*YOUR ASSIGNMENT*
The lines to copy are those holding the string "also" in the entries below.

EXTRACTED DATA START

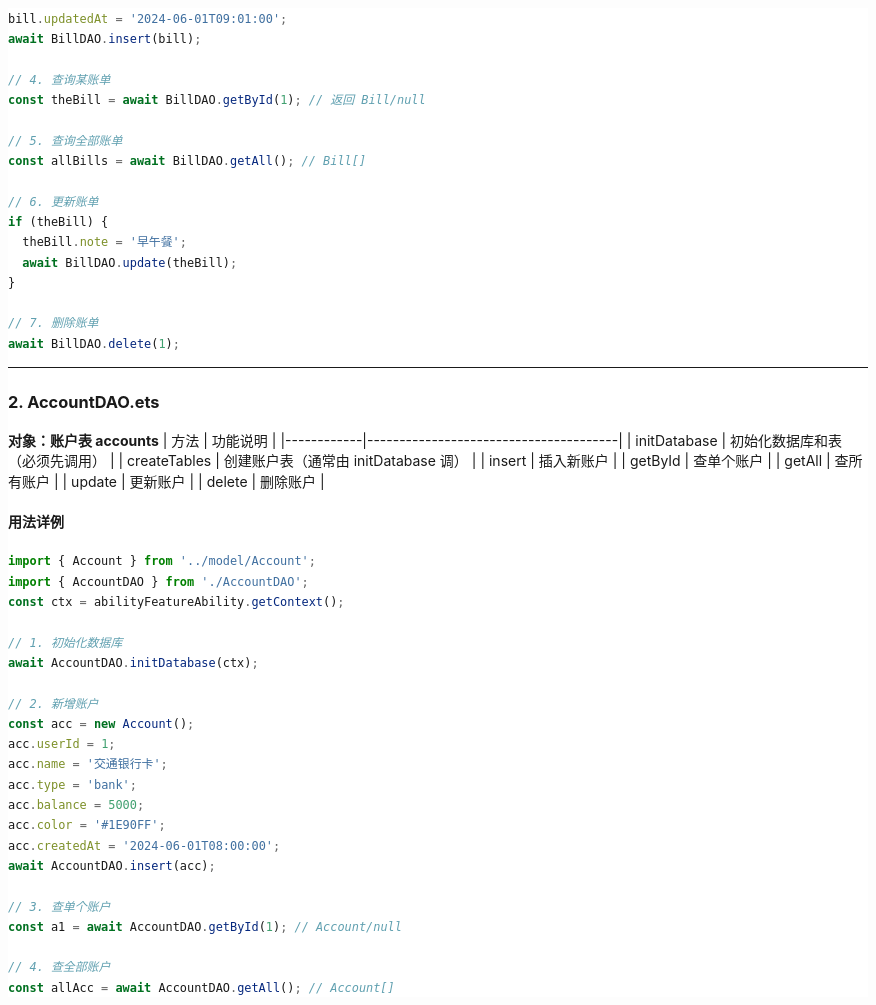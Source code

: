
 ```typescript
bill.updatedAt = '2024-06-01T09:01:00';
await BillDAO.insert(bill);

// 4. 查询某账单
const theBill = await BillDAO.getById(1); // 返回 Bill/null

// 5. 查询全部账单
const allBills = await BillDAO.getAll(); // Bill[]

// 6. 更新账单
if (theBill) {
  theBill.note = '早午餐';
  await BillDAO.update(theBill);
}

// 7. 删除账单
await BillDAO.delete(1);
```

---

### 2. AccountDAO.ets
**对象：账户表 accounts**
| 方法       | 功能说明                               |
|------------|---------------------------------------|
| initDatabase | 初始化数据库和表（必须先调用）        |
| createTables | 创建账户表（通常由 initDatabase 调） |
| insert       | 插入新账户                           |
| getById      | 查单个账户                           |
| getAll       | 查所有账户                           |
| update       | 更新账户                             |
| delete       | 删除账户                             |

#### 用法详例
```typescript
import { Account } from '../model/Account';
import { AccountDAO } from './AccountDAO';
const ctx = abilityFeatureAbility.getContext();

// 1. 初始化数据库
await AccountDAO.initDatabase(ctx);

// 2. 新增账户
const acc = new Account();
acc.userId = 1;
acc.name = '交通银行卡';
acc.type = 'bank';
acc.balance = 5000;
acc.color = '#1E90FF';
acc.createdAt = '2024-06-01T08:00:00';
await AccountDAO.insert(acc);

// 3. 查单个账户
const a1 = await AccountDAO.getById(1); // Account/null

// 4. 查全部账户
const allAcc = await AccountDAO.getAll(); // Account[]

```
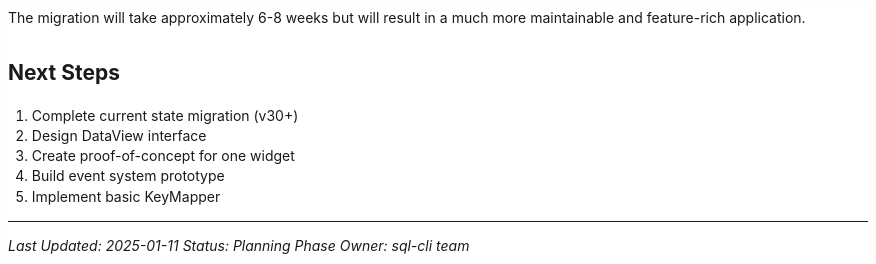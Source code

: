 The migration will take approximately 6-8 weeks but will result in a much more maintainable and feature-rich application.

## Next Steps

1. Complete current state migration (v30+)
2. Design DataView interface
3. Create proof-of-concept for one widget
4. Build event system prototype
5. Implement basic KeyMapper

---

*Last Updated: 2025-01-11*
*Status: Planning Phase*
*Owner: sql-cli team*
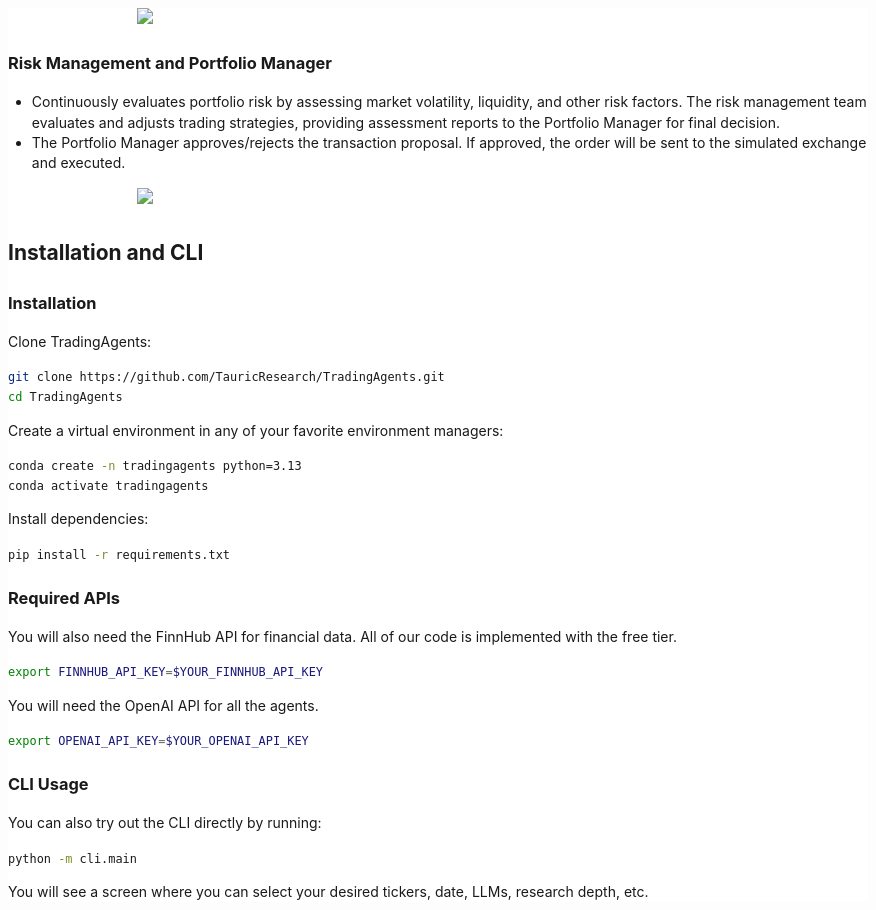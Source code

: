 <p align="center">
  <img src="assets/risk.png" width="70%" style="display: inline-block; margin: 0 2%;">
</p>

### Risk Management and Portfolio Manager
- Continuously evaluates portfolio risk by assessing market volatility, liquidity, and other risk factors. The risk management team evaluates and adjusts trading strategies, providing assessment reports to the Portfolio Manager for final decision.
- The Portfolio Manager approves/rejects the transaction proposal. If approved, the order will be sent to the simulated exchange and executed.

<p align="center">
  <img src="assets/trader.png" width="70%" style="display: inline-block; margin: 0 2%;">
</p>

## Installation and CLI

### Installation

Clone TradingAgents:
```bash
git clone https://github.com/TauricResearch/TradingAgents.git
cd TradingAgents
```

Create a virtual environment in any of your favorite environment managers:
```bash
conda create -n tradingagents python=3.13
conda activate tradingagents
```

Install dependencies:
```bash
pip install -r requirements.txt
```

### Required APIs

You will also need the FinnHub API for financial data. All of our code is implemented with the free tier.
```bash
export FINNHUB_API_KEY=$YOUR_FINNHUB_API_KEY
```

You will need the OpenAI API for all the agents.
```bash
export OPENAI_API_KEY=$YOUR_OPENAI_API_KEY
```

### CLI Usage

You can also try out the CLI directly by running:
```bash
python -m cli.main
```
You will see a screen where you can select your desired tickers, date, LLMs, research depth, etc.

EXTRACTED DATA END

*EXERCISE OUTPUT*
You will also need the FinnHub API for financial data. All of our code is implemented with the free tier.
You can also try out the CLI directly by running:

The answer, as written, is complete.